Sumernet

“Bridging science and policy in the Mekong Region”

SUMERNET researchers shared their perspectives at a panel on “Bridging Science and Policy in the Mekong Region” during the seminar held to commemorate SEI Asia’s 10th Anniversary on 17th November in Bangkok. Other participants included Thailand’s Ministry of Natural Resources and Environment, Chulalongkorn University and other institutions. 

The seminar event bringing together many prominent policy makers, donors, researchers and colleagues from SEI Asia and other Centres was held as a retrospective of the Asia Centre’s achievements and to share ideas and perspectives on the Centre’s current and future work.

Moderated by Dr. Louis Lebel (SEI Associate), the panelists discussed three key questions: 1. What do policy-advisors and decision-makers, need and expect from scientists/researchers? 2. What do scientists/researchers need and want from policy-advisors and decision-makers? and 3. What are effective ways to support constructive, two-way, interactions between scientists and decision-makers?

One of the strong messages that emerged was that policy makers want the researchers to better understand the policy “medium”. So researchers should pay closer attention to the  policy context to ensure their research messages are understood by or fit the needs of policy makers. The messages moreover, must be straightforward and highlight the key social and economic consequences of particular policy options.

Working with policy makers is difficult,” admitted Dr. Wijarn Simachaya, Ministry of Natural Resources and Environment, Thailand. “But researchers can try to identify and work with the policy makers who have a scientific interest or background, this can help your work go further,” he advised.

 “The power of understanding”

 “Knowledge needs to be meaningful to society as a whole,” said Prof. Surichai Wun’gaeo, Director, Center for Peace and Conflict Studies, Chulalongkorn University. He reflected that “The power of [people’s] understanding cannot be underestimated.”

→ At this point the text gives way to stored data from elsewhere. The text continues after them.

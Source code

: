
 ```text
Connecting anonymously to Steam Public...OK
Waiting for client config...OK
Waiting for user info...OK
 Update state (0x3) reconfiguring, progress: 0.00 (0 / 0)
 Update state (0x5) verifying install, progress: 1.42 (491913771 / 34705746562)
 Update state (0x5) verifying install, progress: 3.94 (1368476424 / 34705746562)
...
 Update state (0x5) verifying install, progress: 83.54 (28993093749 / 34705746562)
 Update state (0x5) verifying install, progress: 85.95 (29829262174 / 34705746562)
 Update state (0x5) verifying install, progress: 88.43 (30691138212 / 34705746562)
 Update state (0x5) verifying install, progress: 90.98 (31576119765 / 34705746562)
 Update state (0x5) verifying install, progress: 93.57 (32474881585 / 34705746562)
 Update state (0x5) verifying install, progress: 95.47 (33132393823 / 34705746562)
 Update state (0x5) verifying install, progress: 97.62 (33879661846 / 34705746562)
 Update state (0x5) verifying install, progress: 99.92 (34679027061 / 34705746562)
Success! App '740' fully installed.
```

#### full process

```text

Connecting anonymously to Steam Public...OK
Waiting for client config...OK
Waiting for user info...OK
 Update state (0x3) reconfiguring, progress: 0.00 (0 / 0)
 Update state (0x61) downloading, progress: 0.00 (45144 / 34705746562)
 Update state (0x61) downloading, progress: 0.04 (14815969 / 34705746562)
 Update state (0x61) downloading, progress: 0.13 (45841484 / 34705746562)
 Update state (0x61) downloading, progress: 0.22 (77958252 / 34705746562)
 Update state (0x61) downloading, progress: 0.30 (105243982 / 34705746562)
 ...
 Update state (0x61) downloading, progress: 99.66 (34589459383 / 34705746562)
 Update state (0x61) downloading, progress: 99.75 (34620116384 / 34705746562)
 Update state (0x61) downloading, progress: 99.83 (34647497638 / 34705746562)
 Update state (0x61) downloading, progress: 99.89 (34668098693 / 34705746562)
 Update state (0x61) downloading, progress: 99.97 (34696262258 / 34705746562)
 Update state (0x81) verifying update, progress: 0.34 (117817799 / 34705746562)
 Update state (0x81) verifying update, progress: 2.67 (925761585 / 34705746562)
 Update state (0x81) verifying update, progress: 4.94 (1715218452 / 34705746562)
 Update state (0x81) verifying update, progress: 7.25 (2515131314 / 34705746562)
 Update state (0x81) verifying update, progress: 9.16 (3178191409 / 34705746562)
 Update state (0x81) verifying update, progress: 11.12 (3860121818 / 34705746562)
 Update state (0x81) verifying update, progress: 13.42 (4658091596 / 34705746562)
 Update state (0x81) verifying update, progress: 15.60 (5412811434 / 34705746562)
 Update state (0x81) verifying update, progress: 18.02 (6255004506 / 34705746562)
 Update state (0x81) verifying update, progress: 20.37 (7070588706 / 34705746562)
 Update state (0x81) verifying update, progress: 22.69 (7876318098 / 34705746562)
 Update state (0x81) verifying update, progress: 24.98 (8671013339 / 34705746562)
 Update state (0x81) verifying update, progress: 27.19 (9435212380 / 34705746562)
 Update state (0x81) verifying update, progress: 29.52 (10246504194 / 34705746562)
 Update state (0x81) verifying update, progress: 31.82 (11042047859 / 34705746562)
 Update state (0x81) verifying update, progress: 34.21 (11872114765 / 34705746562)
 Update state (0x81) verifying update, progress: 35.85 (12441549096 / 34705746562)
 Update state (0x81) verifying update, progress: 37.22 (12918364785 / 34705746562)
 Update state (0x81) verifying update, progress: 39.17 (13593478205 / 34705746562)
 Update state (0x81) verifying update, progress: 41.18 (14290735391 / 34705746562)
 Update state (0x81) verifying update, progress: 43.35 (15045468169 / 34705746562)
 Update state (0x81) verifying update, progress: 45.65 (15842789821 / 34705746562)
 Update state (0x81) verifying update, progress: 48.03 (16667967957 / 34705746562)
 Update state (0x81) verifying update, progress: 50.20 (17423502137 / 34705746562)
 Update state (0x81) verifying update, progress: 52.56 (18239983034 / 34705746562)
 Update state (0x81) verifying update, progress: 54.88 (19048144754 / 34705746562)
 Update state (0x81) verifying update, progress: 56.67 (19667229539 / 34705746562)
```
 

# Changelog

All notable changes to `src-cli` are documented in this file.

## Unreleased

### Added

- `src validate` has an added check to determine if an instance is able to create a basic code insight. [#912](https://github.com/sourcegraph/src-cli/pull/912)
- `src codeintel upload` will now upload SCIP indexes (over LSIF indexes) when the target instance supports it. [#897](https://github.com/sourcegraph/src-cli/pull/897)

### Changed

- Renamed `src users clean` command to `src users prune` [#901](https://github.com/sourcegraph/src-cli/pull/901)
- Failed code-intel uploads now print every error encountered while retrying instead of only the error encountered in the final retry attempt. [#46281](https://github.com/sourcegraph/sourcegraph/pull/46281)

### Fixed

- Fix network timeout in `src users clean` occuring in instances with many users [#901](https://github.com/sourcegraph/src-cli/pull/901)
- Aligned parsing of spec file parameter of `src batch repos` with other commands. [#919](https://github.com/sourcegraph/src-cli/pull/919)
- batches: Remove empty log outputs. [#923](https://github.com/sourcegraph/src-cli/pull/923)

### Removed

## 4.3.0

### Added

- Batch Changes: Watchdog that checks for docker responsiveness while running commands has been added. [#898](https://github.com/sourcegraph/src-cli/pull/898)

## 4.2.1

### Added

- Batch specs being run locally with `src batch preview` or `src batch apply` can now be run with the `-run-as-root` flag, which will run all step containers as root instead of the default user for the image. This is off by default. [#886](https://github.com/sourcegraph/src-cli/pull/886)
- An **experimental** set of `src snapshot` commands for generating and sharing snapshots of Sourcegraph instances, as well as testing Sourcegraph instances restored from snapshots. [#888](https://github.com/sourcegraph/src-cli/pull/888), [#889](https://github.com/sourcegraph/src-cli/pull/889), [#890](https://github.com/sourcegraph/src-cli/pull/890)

 “We need to move away from ‘command and control’ science to co-production of knowledge. But the mainstream policy is more familiar with the command and control aspects of science, so policy makers need to be further encouraged to shift into a learning mode,” Prof Surichair said.  

 A similar sentiment about knowledge and society was reflected by Dr. Kanokwan Manorom, Co-­Chair, Mekong Program on Water Governance (M-­POWER). She has been long involved in co-researching with the members of the local community to seek their local knowledge and perspcectives especially on government infrastructure projects like hydropower.

 “Researchers need to identify who the knowledge users are. Only then can we make our research relevant to many sectors of society,” Prof. Kanokwan said.

 “Is ‘bridging science and policy’ even the right term to describe what we do?” asked Dr. Oliver Johnson of SEI’s Africa Centre. “Given the complex relationship between science and policy, we need to better explore both the science and policy-making processes,” Dr. Oliver said.

 Using policy spaces

 A lot of decision and policy-making actually occurs through back channels and informal networks that are not completely evident to the public. This makes it difficult especially in highly charged political environments. “It is a challenging question for researchers to make use of informal channels and networks in policy-making” said Dr. Bernadette Resurreccion of SEI.

Researchers need to use every opportunity to inform policy makers. Most often it is not possible to prepare in advance, so the key is to be ready and prepared, to anticipate options in policy spaces. Timing and advance preparation are vital, said most of the panelists.

“Co-production of knowledge is a long-term process,” said SEI Asia’s Centre Director Dr. Eric Kemp-Benedict. “Its important to not try to push people together. We need to provide periodic spaces. We need to get used to how people dance,” Dr. Eric said.

SEI’s Asia Centre has hosted the Secretariat of SUMERNET since the network was launched in 2005.  Now in its third phase (2013-2017), SUMERNET continues to be a key area of the Asia Centre’s work.

The full list of panelists were:

- Dr. Wijarn Simachaya, Ministry of Natural Resources and Environment, Thailand

-­ Dr. Win Htut Aung, Executive Director of Asia Development Research Institute (ADRI)

-­ Dr. Rainer Asse, Director, Lower Mekong Public Policy Initiative (LMPPI)

-­ Mr. Hans Guttman, CEO, Mekong River Commission (MRC)

-­ Prof. Surichai Wun’gaeo, Director, Center for Peace and Conflict Studies, Chulalongkorn University

- Dr. Kanokwan Manorom, Co-­Chair, Mekong Program on Water Governance (M-­POWER)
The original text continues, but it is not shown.